The best automation strategies start with the workforce problem
Technology selection is only part of the challenge. The harder work is being honest about where the operation is most exposed before anyone starts evaluating vendors or platforms. Where is labor hardest to find or keep? Which tasks wear people out fastest? Where do things back up when volume spikes unexpectedly? Which manual processes are most likely to produce errors, delays, or injuries? Those are the questions that should drive the conversation – not the other way around.
The answers look different depending on the operation. A facility with high turnover in physically demanding roles has a different starting point than a grocery fulfillment center trying to absorb order swings without adding headcount. A cold chain operator focused on reducing worker exposure in harsh environments is solving a different problem than a distribution center trying to tighten dock schedules. Automation works best when it is matched to the specific constraint, not applied broadly in hopes of general improvement.

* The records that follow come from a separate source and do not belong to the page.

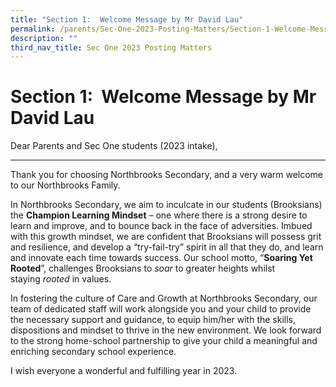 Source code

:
 ```yaml
---
title: "Section 1:  Welcome Message by Mr David Lau"
permalink: /parents/Sec-One-2023-Posting-Matters/Section-1-Welcome-Message-by-Mr-David-Lau/
description: ""
third_nav_title: Sec One 2023 Posting Matters
---
```

Section 1:  Welcome Message by Mr David Lau
===========================================

Dear Parents and Sec One students (2023 intake),  

---------------------------------------------------

Thank you for choosing Northbrooks Secondary, and a very warm welcome to our Northbrooks Family.

In Northbrooks Secondary, we aim to inculcate in our students (Brooksians) the <b>Champion Learning Mindset</b> – one where there is a strong desire to learn and improve, and to bounce back in the face of adversities. Imbued with this growth mindset, we are confident that Brooksians will possess grit and resilience, and develop a “try-fail-try” spirit in all that they do, and learn and innovate each time towards success. Our school motto, “<b>Soaring Yet Rooted</b>”, challenges Brooksians to <i>soar</i> to greater heights whilst staying <i>rooted</i> in values.

In fostering the culture of Care and Growth at Northbrooks Secondary, our team of dedicated staff will work alongside you and your child to provide the necessary support and guidance, to equip him/her with the skills, dispositions and mindset to thrive in the new environment. We look forward to the strong home-school partnership to give your child a meaningful and enriching secondary school experience.

I wish everyone a wonderful and fulfilling year in 2023.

One thing that doesn’t change regardless of operation: automation is not a technology project dropped on top of an existing workforce. It requires real investment in training, change management and workforce development. People need to understand how to work alongside automated systems, how to manage exceptions, and how to spot problems before they compound. When that side of the implementation gets the same attention as the technology itself, the outcomes are meaningfully better and so are the jobs.
What the data signals for 2026
The robot order data is telling a straightforward story. Many food and consumer goods companies are moving beyond experimentation and beginning to commit to automation because the operational pressure is real and is not letting up. The companies that come out ahead won’t necessarily be the ones that moved first. They’ll be the ones that moved with the clearest understanding of where labor risk, operational complexity, and service expectations are colliding in their specific network. That intersection is different for every operator.